EXERCISE DETAILS: Retrieve all lines below that have the string "bundle".

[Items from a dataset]
═══
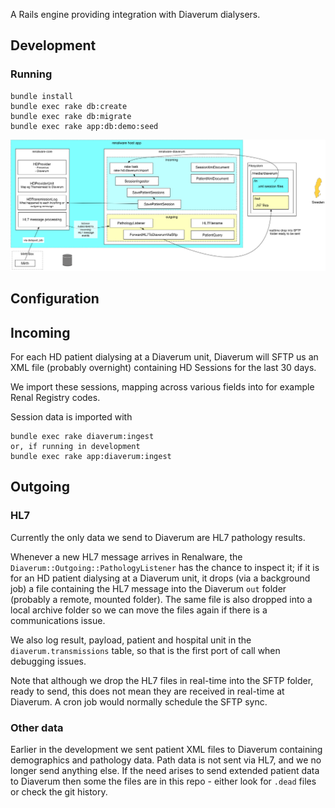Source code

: 
A Rails engine providing integration with Diaverum dialysers.

## Development

### Running

```
bundle install
bundle exec rake db:create
bundle exec rake db:migrate
bundle exec rake app:db:demo:seed
```

![diagram](./diagram.png "Diag")

## Configuration

## Incoming

For each HD patient dialysing at a Diaverum unit, Diaverum will SFTP us an XML file
(probably overnight) containing HD Sessions for the last 30 days.

We import these sessions, mapping across various fields into for example Renal Registry codes.

Session data is imported with

```
bundle exec rake diaverum:ingest
or, if running in development
bundle exec rake app:diaverum:ingest
```

## Outgoing

### HL7

Currently the only data we send to Diaverum are HL7 pathology results.

Whenever a new HL7 message arrives in Renalware, the `Diaverum::Outgoing::PathologyListener`
has the chance to inspect it; if it is for an HD patient dialysing at a Diaverum unit,
it drops (via a background job) a file containing the HL7 message into the Diaverum `out` folder
(probably a remote, mounted folder). The same file is also dropped into a local archive folder
so we can move the files again if there is a communications issue.

We also log result, payload, patient and hospital unit in the `diaverum.transmissions` table,
so that is the first port of call when debugging issues.

Note that although we drop the HL7 files in real-time into the SFTP folder, ready to send,
this does not mean they are received in real-time at Diaverum. A cron job would normally
schedule the SFTP sync.

### Other data

Earlier in the development we sent patient XML files to Diaverum containing demographics and
pathology data. Path data is not sent via HL7, and we no longer send anything else.
If the need arises to send extended patient data to Diaverum then some the files are in this
repo - either look for `.dead` files or check the git history.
═══
EXERCISE RESULT:
bundle install
bundle exec rake db:create
bundle exec rake db:migrate
bundle exec rake app:db:demo:seed
bundle exec rake diaverum:ingest
bundle exec rake app:diaverum:ingest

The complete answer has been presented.